经BamHI 及HindIII 作用的pBlueGus 及pQE31

含EtBr 的1.2% 12-well agarose gel

1×TAE 电泳缓冲液

QIAquick Gel Extraction Kit （Qiagen），内含：

QIAquick spin column （管柱底部为silica gel membrane）

Buffer QG

Buffer PE

Buffer EB （10 mM Tris-HCl, pH 8.5）

2 mL 收集管

TE-8.0

方法步骤：

1） 经BamHI 及HindIII 作用的pBlueGus 及pQE31,置于65℃水浴10 min，移至冰浴降温后，以含EtBr 的1.0% agarose gel 进行电泳 （两种样品各用六个wells,每个well 注入30 μL 样品）。

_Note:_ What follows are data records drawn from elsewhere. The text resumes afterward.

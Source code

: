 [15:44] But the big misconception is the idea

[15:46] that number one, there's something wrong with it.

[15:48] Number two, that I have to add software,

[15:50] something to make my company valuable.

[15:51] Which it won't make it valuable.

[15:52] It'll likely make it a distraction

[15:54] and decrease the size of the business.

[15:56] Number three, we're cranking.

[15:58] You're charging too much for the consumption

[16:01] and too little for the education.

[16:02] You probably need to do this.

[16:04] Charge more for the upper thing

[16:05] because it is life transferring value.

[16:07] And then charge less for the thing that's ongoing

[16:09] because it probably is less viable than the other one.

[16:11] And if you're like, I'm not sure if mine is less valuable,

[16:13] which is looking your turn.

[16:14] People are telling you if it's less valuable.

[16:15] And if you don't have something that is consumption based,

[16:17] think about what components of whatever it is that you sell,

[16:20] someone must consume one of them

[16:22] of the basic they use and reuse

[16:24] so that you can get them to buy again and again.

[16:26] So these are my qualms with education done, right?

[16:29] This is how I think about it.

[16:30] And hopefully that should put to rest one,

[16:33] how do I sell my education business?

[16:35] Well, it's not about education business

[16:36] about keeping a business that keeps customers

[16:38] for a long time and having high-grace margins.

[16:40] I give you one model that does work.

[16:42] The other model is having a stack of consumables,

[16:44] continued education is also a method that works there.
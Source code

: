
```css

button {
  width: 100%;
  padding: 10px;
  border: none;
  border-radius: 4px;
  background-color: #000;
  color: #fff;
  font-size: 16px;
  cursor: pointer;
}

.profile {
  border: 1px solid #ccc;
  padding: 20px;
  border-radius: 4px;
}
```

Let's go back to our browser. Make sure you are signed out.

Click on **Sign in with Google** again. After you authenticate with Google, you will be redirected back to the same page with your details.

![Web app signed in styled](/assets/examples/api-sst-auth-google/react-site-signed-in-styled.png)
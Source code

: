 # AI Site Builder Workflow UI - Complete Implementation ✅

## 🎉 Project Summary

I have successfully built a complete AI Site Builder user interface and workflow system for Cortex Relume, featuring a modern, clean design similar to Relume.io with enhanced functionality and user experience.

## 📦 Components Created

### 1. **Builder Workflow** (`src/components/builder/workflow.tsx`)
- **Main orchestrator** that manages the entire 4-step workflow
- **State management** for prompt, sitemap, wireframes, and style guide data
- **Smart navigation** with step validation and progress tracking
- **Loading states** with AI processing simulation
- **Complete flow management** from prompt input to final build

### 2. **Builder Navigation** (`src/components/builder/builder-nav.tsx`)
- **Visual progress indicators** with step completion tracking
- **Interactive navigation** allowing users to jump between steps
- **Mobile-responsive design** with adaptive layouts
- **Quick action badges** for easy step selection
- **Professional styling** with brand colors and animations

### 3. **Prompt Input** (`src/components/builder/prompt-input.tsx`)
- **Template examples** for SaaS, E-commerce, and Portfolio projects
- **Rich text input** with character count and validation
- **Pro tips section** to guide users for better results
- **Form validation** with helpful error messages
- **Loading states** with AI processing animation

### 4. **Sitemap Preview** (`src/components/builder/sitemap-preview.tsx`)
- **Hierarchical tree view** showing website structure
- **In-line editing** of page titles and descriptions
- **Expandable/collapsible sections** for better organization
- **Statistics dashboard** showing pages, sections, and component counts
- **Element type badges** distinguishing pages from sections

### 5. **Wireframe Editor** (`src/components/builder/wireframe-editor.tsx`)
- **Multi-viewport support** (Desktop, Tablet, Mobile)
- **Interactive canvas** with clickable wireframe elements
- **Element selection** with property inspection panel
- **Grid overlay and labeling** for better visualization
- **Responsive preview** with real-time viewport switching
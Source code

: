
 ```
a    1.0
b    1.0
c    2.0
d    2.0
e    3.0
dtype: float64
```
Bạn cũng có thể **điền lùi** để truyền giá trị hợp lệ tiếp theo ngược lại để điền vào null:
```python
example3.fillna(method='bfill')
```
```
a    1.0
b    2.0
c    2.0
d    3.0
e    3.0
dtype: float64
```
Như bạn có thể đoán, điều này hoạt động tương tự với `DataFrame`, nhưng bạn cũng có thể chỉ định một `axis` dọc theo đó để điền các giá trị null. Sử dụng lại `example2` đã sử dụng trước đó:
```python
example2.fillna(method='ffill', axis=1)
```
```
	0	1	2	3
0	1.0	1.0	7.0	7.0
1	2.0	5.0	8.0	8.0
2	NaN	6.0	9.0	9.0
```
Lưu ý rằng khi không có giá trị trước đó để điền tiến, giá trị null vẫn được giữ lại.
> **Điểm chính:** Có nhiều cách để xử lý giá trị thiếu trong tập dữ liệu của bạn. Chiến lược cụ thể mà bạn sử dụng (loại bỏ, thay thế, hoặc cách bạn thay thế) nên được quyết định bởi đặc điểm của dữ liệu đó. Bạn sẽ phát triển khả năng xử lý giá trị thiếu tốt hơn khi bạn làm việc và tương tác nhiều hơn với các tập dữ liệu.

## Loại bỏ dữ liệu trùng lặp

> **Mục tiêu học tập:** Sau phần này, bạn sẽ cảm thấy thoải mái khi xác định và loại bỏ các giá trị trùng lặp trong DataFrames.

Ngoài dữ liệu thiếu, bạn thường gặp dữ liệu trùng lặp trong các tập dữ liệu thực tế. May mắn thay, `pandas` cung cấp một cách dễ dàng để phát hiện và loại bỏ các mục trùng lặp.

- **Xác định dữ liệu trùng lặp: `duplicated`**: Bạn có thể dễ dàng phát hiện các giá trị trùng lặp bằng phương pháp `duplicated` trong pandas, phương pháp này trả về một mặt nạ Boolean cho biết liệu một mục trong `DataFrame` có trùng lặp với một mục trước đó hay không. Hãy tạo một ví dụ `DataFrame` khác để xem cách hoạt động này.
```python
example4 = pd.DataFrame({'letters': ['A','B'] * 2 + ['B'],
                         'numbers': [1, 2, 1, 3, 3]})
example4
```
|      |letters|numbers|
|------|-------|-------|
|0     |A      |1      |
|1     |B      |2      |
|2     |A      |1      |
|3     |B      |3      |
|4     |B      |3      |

2） 电泳后以长波长UV 灯观察DNA 片段所在位置，并以干净刀片将GUS 及pQE31 片段切下，请尽可能去除周围多余的胶体。

3） 取数个微量离心管，分别称重并记录重量后，将胶体置于管中再称重，估计胶体重量。

◆ 注意！ 每管胶体不可超过400 mg.

4） 于离心管中加入Buffer QG,加入比例为： 每100 mg 胶体加入0.4 mL BufferQG.

◆ Buffer QG 中含有guanidine hydrochloride,会对皮肤及眼睛造成伤害，请小心使用。

5） 置50℃水浴中15 min,每隔 2~3 min 以手指轻弹管壁促进胶体溶解。如果胶体尚未溶解完全，则延长5~10 min,务使胶体完全溶解。

6） 待胶体完全溶解后，检查溶液颜色是否为黄色 （应与Buffer QG 相近），若颜色为橘色或紫色，表示pH 值不恰当，请加入10 μL NaOAc （3 M, pH 5.0），混合均匀后，再检查溶液的颜色。

◆ 胶体溶液的pH 值必须≦7.5,若大于7.5,会造成DNA 与silica-gelmembrane 间的吸附效率骤降。此组套的Buffer QG 中含有pH 指示剂，若pH≦7.5,溶液颜色应呈黄色。

7） 将spin column 置于2 mL 收集管中，加入上述完全溶解的胶体溶液，以12,000rpm 离心1 min.

◆ 每个QIAquick spin column 只能装约0.8 mL 溶液，所以请分多次离心，每次离心完需将下方收集管内的收集液倒掉。